Further, as shown in FIGS. 6 and 7A, the holder 37 is formed with a cylindrical portion 37b surrounding each of the inner diameter portions of all the venturi tubes 12b. The cylindrical portion 37b is formed in a tapered hole whose diameter increases from the upstream side toward the downstream side. Note that the holder 37, is necessary to form a cylindrical portion 37b surrounding the inner diameter of all of the venturi tube 12b not necessarily, a cylindrical portion 37b surrounding the inner diameter of at least one Venturi tube 12b What is necessary is just to form.

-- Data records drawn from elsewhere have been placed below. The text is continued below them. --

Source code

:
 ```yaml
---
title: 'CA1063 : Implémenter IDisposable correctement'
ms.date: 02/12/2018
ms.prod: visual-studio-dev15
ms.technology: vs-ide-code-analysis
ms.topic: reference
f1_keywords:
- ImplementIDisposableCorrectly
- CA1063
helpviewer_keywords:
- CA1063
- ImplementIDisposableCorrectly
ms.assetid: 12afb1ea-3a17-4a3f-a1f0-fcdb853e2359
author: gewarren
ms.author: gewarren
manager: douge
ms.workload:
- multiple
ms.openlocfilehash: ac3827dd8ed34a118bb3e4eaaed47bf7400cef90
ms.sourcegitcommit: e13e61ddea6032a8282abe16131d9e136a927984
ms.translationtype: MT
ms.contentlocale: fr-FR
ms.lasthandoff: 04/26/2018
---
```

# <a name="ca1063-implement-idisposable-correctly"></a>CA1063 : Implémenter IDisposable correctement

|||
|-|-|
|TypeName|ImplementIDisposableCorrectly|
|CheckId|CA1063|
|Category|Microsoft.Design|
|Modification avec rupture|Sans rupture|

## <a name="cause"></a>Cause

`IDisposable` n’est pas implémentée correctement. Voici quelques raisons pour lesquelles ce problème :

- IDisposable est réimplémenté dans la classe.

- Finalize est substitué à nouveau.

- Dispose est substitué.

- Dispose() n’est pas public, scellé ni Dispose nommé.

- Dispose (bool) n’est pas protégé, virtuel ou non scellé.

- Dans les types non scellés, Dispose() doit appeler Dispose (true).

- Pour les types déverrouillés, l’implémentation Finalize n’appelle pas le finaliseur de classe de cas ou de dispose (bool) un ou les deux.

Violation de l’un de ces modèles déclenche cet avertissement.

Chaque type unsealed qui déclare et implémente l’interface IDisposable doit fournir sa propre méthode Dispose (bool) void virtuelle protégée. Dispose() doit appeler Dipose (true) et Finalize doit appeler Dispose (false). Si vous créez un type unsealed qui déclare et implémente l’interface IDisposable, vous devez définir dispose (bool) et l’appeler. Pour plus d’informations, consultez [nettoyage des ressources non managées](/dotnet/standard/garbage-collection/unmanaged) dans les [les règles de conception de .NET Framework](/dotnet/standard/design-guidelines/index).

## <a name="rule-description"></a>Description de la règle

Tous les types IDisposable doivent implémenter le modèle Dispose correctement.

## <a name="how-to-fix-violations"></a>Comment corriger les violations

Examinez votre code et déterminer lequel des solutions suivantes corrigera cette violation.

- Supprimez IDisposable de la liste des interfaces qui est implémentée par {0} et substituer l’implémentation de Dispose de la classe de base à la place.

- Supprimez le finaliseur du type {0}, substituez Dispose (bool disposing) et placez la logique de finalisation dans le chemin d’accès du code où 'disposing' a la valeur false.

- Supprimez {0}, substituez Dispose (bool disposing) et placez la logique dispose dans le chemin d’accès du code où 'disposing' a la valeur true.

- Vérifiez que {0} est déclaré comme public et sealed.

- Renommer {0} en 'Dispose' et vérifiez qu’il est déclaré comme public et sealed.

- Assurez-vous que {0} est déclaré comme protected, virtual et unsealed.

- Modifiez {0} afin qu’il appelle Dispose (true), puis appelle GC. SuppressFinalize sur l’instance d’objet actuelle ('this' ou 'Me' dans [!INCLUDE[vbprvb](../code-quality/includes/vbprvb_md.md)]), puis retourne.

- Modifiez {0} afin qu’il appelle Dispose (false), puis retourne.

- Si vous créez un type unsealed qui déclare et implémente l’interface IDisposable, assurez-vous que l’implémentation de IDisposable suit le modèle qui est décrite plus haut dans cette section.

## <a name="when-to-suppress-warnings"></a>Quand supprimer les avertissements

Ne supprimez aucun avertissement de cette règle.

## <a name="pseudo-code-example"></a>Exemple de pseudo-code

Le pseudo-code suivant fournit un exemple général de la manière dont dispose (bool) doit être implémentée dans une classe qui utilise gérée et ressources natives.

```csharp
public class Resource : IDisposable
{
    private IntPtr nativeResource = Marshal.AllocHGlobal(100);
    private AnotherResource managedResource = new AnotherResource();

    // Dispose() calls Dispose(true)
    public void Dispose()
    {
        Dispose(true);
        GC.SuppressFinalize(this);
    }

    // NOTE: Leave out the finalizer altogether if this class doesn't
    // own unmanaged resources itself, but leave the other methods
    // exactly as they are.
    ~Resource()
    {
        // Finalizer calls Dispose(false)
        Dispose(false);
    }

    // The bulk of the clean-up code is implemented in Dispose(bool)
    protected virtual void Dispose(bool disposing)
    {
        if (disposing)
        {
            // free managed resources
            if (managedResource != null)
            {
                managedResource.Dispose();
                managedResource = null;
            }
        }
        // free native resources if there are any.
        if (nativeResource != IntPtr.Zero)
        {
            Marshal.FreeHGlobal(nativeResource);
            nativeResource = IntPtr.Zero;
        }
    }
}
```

The end portion of the cylindrical portion 37b of the holder 37 on the nozzle body 29 side is brought into contact with the discharge-side end portion 12f of the downstream venturi tube 12b in contact with the end portion of the cylindrical portion 37b on the nozzle body 29 side. The diameter D1 of the portion is set to a smaller diameter (D1 <D2) than the diameter D2 of the discharge-side end portion 12f of the downstream venturi tube 12b, so that an edge is formed at the discharge-side end portion 12f of the downstream venturi tube 12b. 12g is formed ( consisting of a recess having a substantially V-shaped cross section in a side view and a projecting portion provided on the downstream side of the recess and projecting into the flow path) .

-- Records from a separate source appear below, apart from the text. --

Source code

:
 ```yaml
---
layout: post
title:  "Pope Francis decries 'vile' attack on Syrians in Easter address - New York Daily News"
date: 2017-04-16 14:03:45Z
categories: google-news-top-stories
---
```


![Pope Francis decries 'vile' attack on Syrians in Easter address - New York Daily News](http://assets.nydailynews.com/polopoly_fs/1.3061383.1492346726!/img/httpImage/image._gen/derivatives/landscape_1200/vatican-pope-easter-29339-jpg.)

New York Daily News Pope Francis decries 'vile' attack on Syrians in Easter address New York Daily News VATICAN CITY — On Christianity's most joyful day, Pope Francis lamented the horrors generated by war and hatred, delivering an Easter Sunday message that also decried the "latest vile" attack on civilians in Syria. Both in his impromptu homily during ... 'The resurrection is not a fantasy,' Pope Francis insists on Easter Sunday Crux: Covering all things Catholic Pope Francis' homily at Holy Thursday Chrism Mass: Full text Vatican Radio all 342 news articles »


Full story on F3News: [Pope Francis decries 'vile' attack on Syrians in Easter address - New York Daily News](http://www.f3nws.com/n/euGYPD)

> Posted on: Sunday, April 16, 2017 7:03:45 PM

  In the case of the discharge nozzle 30 configured as described above, as shown in FIG. 6, the hot water in which the air has been dissolved flows from the outflow pipe 11 to the upstream side venturi pipe of the nozzle case 31 as indicated by an arrow a. By discharging into the bath water in the bathtub 1 from the discharge port 3 of the nozzle cover 42 via 12a and the downstream venturi pipe 12b, dissolved air precipitates in the bath water and fine bubbles are generated.

  Further, the bath water in the bathtub 1 is sucked into the nozzle cover 42 from the suction port 2 of the nozzle cover 42 as shown by an arrow b, and passes through the through hole 41e of the closing portion 41d of the fixing flange 41, as shown in FIG. As described above, the electric pump 6 is sucked from the connecting pipe 5 connected to the outer side of the nozzle case 31.

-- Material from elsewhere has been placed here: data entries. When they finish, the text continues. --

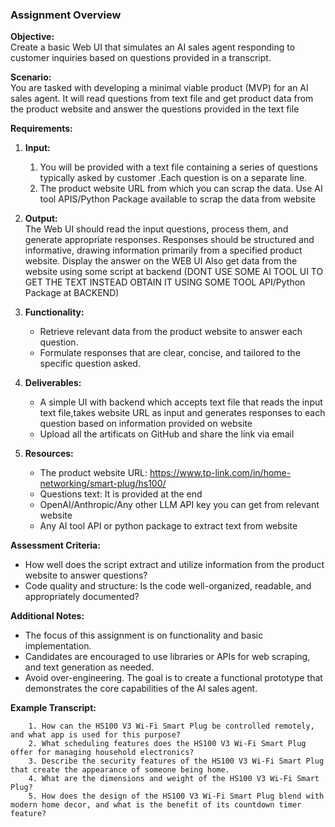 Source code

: ### Assignment Overview

**Objective:**  
Create a basic Web UI that simulates an AI sales agent responding to customer inquiries based on questions provided in a transcript.

**Scenario:**  
You are tasked with developing a minimal viable product (MVP) for an AI sales agent. It will read questions from text file and get product data from the product website and answer the questions provided in the text file

**Requirements:**

1. **Input:**  
   1. You will be provided with a text file containing a series of questions typically asked by customer .Each question is on a separate line.
   2. The product website URL from which you can scrap the data. Use AI tool APIS/Python Package available to scrap the data from website

2. **Output:**  
   The Web UI should read the input questions, process them, and generate appropriate responses. Responses should be structured and informative, drawing information primarily from a specified product website. Display the answer on the WEB UI
   Also get data from the website using some script at backend (DONT USE SOME AI TOOL UI TO GET THE TEXT INSTEAD OBTAIN IT USING SOME TOOL API/Python Package at BACKEND)

3. **Functionality:**
   - Retrieve relevant data from the product website to answer each question.
   - Formulate responses that are clear, concise, and tailored to the specific question asked.


4. **Deliverables:**
   - A simple UI with backend which accepts text file that reads the input text file,takes website URL as input and generates responses to each question based on information provided on website
   - Upload all the artificats on GitHub and share the link via email

5. **Resources:**
   - The product website URL: https://www.tp-link.com/in/home-networking/smart-plug/hs100/
   - Questions text: It is provided at the end
   - OpenAI/Anthropic/Any other LLM API key you can get from relevant website
   - Any AI tool API or python package to extract text from website

**Assessment Criteria:**

- How well does the script extract and utilize information from the product website to answer questions?
- Code quality and structure: Is the code well-organized, readable, and appropriately documented?

**Additional Notes:**

- The focus of this assignment is on functionality and basic implementation.
- Candidates are encouraged to use libraries or APIs for web scraping, and text generation as needed.
- Avoid over-engineering. The goal is to create a functional prototype that demonstrates the core capabilities of the AI sales agent.

**Example Transcript:**

```
    1. How can the HS100 V3 Wi-Fi Smart Plug be controlled remotely, and what app is used for this purpose?
    2. What scheduling features does the HS100 V3 Wi-Fi Smart Plug offer for managing household electronics?
    3. Describe the security features of the HS100 V3 Wi-Fi Smart Plug that create the appearance of someone being home.
    4. What are the dimensions and weight of the HS100 V3 Wi-Fi Smart Plug?
    5. How does the design of the HS100 V3 Wi-Fi Smart Plug blend with modern home decor, and what is the benefit of its countdown timer feature?
```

  Then, by forming an edge 12g at the end 12f on the discharge side of the downstream venturi pipe 12b of the discharge nozzle 30, as shown in FIG. 9A, the edge 12g and the eddy current generated on the downstream side of the edge 12g. As a result, the fine bubbles are forcibly divided and further refined, so that the generation amount of the fine bubbles is greatly increased.

  In this way, the amount of fine bubbles generated can be reduced with a simple configuration in which the edge 12g is formed at the discharge-side end 12f of the downstream venturi pipe 12b of the discharge nozzle 30 without using a large-scale device or a long path. It can be greatly increased and the cloudiness can be improved.

  Further, the nozzle body 29 having the downstream side venturi tube 12b and the holder 27 having the cylindrical portion 27b are configured, and the downstream side venturi tube 12b is simply assembled by assembling the nozzle body 29 and the holder 27. A minute edge 12g can be easily formed on the discharge-side end 12f.

Further, by surrounding each of the cylindrical portions 37b of the holder 37 around the inner diameter portion of all the downstream venturi tubes 12b, the number of edges 12g is increased, so that the generation amount of fine bubbles is further increased.

  Further, by gradually depressurizing the cylindrical portion 37b of the holder 37 as a tapered hole that expands from the upstream side toward the downstream side, the finer fine bubbles are further reduced in outer diameter required for white turbidity. It can be gradually grown (larger).

  In the embodiment of FIG. 9B, the diameter D3 of the end portion on the nozzle body 29 side of the cylindrical portion 37b is made smaller than the diameter D1 of the embodiment of FIG. 9A (D3 <D1 <D2). As a result, the edge 12g of the discharge-side end portion 12f of the downstream side venturi tube 12b is formed deeper, so that the generation amount of fine bubbles is further increased.

In each of the above embodiments, the cylindrical portion 37b that surrounds the circumference of the inner diameter portion of all the venturi tubes 12b (the cylindrical portion 37b that surrounds the circumference of the inner diameter portion of at least one venturi tube 12b may be formed). Although formed in the holder 37, as shown in FIGS. 10A to 10D, the plate-like closing portion 37c of the holder 37 has a plurality of (in this example, six) downstream sides of the central portion. A large-diameter cylindrical portion 37b surrounding the outermost periphery of the inner diameter portion of the venturi tube 12b can also be formed.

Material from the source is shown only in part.